Band Students March Through the Pandemic


Klein Collins Band Association

Band students line up on the field during a football game on November 19, 2020.

Kennedy Roberts, Staffer

With Covid restrictions still present here at Klein Collins, marching band students worked hard to keep up the Tiger Spirit and play for our school’s football team despite the pressure they faced. The pandemic cut into a lot of plans last year for these students and have made rehearsal a hassle, yet they’ve persevered through it all. 

This year, freshmen did not receive as much training as would be considered normal for marching band and practice has become difficult. 

“We didn’t get a full summer training but we still did get to go outside on Tuesdays and Thursdays for our little practices to make sure we understood everything that we were doing,” freshman Samantha Zinck said. “Band rehearsals are definitely a lot different. With us being spaced so far apart from each other, it’s harder to hear everybody around you so you have to watch instead of listen.”

Senior Kayla Saunders has been in band since the eighth grade and plays the clarinet. She has been a drum major for three years. She expressed her discontent with how marching band has been this year. 

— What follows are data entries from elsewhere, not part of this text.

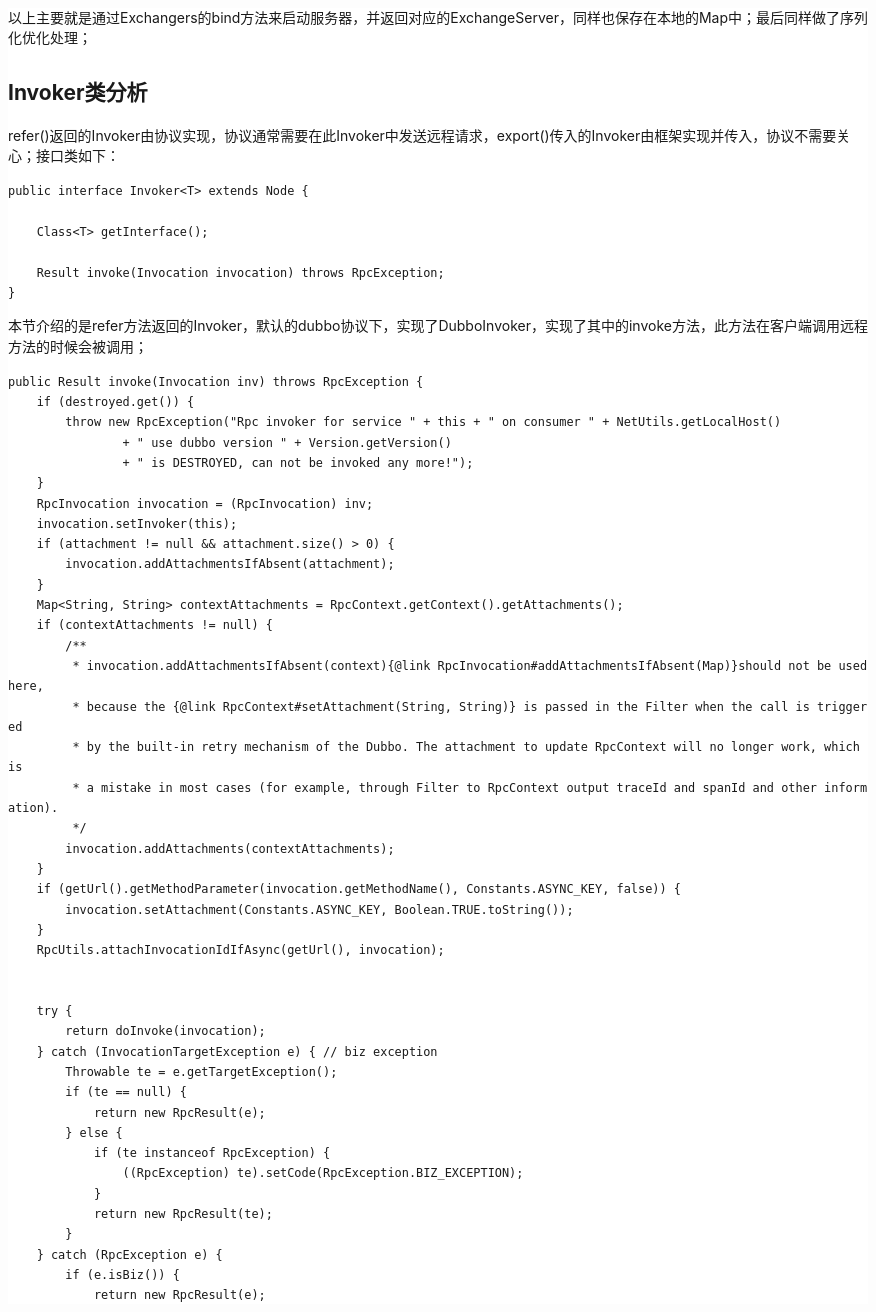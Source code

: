 以上主要就是通过Exchangers的bind方法来启动服务器，并返回对应的ExchangeServer，同样也保存在本地的Map中；最后同样做了序列化优化处理；

## Invoker类分析

refer()返回的Invoker由协议实现，协议通常需要在此Invoker中发送远程请求，export()传入的Invoker由框架实现并传入，协议不需要关心；接口类如下：

```
public interface Invoker<T> extends Node {
 
    Class<T> getInterface();
 
    Result invoke(Invocation invocation) throws RpcException;
}
```

本节介绍的是refer方法返回的Invoker，默认的dubbo协议下，实现了DubboInvoker，实现了其中的invoke方法，此方法在客户端调用远程方法的时候会被调用；

```
public Result invoke(Invocation inv) throws RpcException {
    if (destroyed.get()) {
        throw new RpcException("Rpc invoker for service " + this + " on consumer " + NetUtils.getLocalHost()
                + " use dubbo version " + Version.getVersion()
                + " is DESTROYED, can not be invoked any more!");
    }
    RpcInvocation invocation = (RpcInvocation) inv;
    invocation.setInvoker(this);
    if (attachment != null && attachment.size() > 0) {
        invocation.addAttachmentsIfAbsent(attachment);
    }
    Map<String, String> contextAttachments = RpcContext.getContext().getAttachments();
    if (contextAttachments != null) {
        /**
         * invocation.addAttachmentsIfAbsent(context){@link RpcInvocation#addAttachmentsIfAbsent(Map)}should not be used here,
         * because the {@link RpcContext#setAttachment(String, String)} is passed in the Filter when the call is triggered
         * by the built-in retry mechanism of the Dubbo. The attachment to update RpcContext will no longer work, which is
         * a mistake in most cases (for example, through Filter to RpcContext output traceId and spanId and other information).
         */
        invocation.addAttachments(contextAttachments);
    }
    if (getUrl().getMethodParameter(invocation.getMethodName(), Constants.ASYNC_KEY, false)) {
        invocation.setAttachment(Constants.ASYNC_KEY, Boolean.TRUE.toString());
    }
    RpcUtils.attachInvocationIdIfAsync(getUrl(), invocation);
 
 
    try {
        return doInvoke(invocation);
    } catch (InvocationTargetException e) { // biz exception
        Throwable te = e.getTargetException();
        if (te == null) {
            return new RpcResult(e);
        } else {
            if (te instanceof RpcException) {
                ((RpcException) te).setCode(RpcException.BIZ_EXCEPTION);
            }
            return new RpcResult(te);
        }
    } catch (RpcException e) {
        if (e.isBiz()) {
            return new RpcResult(e);
```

“This year has been really underwhelming compared to last year,” Saunders said. “As a marching band, we had made tremendous progress compared to my freshman year, so everyone (especially the current seniors) was super excited to see what this year would have in store. I am sure our original marching show would have been amazing, but I am honestly thankful that we had a marching season at all. Even though competitions were one of the best parts about marching season (we did not participate in any this year), we were still able to put on a short and fun show. I also really miss getting to interact with everyone like we usually do through summer band and after-school rehearsals.”

Saunders also expressed her dismay for the cancellation of the New York trip for band students back in April of 2020. 

“Initially, I was really upset about it,” Saunders said. “I had never been to New York, and I was super excited to finally go especially because I would be travelling with some of my closest friends. I was mostly upset because some other events I was looking forward to also got cancelled; however, I know that it was ultimately the safest choice to cancel the trip.”

Saunders, like many other students, still wishes that the school year would not have been interrupted by the pandemic. Despite this, she is still grateful towards the progress the band has made.

“I wish that we could have had a normal senior band experience,” Saunders said, “A lot of the seniors were looking forward to our last marching competition, last football game, last concert, etc. The list goes on. But given the circumstances I would say that everyone in band has done their best to make the most of this year. And I really hope that the underclassmen in band get to experience those special moments that my senior class missed out on.”

Amongst other things, the time that band students had to practice dramatically decreased. While they usually do more than 100 hours of practice during the summer and another 20 during the school year, this year students have had less than half of this time and there have been no competitions this year due to safety concerns. Shows have been shortened as well and marching band choreography was simplified or cut.